Kobe Bryant’s Oscar nomination, announced Tuesday, came for a film that has a deep personal meaning to him.
‘Dear Basketball,’ the five-minute film he worked on with artist Glen Keane, who animated characters for Disney movies like “The Little Mermaid” and “Beauty and the Beast,” and Oscar-winning composer John Williams, was among the five nominees for best animated short film.
“It was emotional when I first wrote it,” Bryant told The Times about a month before the nominations were announced Tuesday. “When I sat down and thought about what I wanted to say, and then once I wrote it and stepped away from it and read it. I’d spoken to the game before. The game has done so much for me and my family. It’s taught me so much and I’ve never actually gotten a chance to thank it.”

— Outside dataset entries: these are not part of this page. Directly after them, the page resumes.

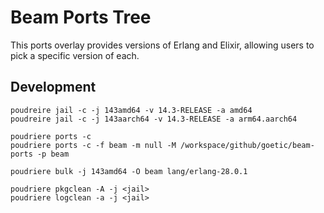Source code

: # Beam Ports Tree

This ports overlay provides versions of Erlang and Elixir, allowing users to pick
a specific version of each.

## Development

``` shell
poudreire jail -c -j 143amd64 -v 14.3-RELEASE -a amd64
poudreire jail -c -j 143aarch64 -v 14.3-RELEASE -a arm64.aarch64

poudriere ports -c
poudriere ports -c -f beam -m null -M /workspace/github/goetic/beam-ports -p beam
```

``` shell
poudriere bulk -j 143amd64 -O beam lang/erlang-28.0.1
```

``` shell
poudriere pkgclean -A -j <jail>
poudriere logclean -a -j <jail>
```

Bryant wrote the poem in 2015 when he announced his retirement from basketball. He spent all 20 years of his career with the Lakers and was an 18-time All-Star.
After retiring from basketball, his ambition didn’t disappear. It merely shifted.
“The film itself is … about a dream and trying to keep that dream as an adult,” Bryant said. “And it’s a dream within you. And ultimately you have to let go of the thing that you love the most for years and years and years and you have to move on. How do you come to terms with that?”
The film was available to watch on Verizon’s go90, and the Lakers aired it Dec. 18, at the start of their ceremony to retire Bryant’s two jerseys.
Byrant said he hoped the film stirred in people memories of their own childhoods.
“If it moves people one way or the other … Glenn and I both are happy with that,” Bryant said. “The idea when you create something is you infuse it with truths, you infuse it with emotion that hopefully the people that view it can pull from and internalize.”
Upon hearing of its nomination, Bryant wrote a message of thanks on Twitter.
“What?? This is beyond the realm of imagination,” he said. “It means so much that the @TheAcademy deemed #DearBasketball worthy of contention. Thanks to the genius of @GlenKeanePrd & John Williams for taking my poem to this level. It’s an honor to be on this team.”
Ball still out
As the Lakers wrapped up a shootaround Tuesday morning, Lonzo Ball could be seen jogging on a treadmill off the court.
Ball has been jogging since Saturday. He began shooting this week and did some stationary dribbling, but as of Tuesday evening had not yet done any agility work. Agility work will come before Ball is able to get on the court for practices. Lakers coach Luke Walton would like to see Ball practice before he plays.
Ball has missed five games with a sprained left knee, which he injured five games after returning from a shoulder sprain that kept him out six games.
Change of scenery
The Boston Celtics lost their marquee free-agent signing Gordon Hayward in the opening minutes of the NBA season when he suffered a gruesome ankle injury.
And while Hayward still hasn’t been cleared to travel with the team, he did make an appearance at Staples Center on Tuesday evening. The Celtics want to give him a change of scenery.
The Celtics will play the Clippers on Wednesday, and Boston coach Brad Stevens said Hayward will remain in Southern California after the rest of the team leaves.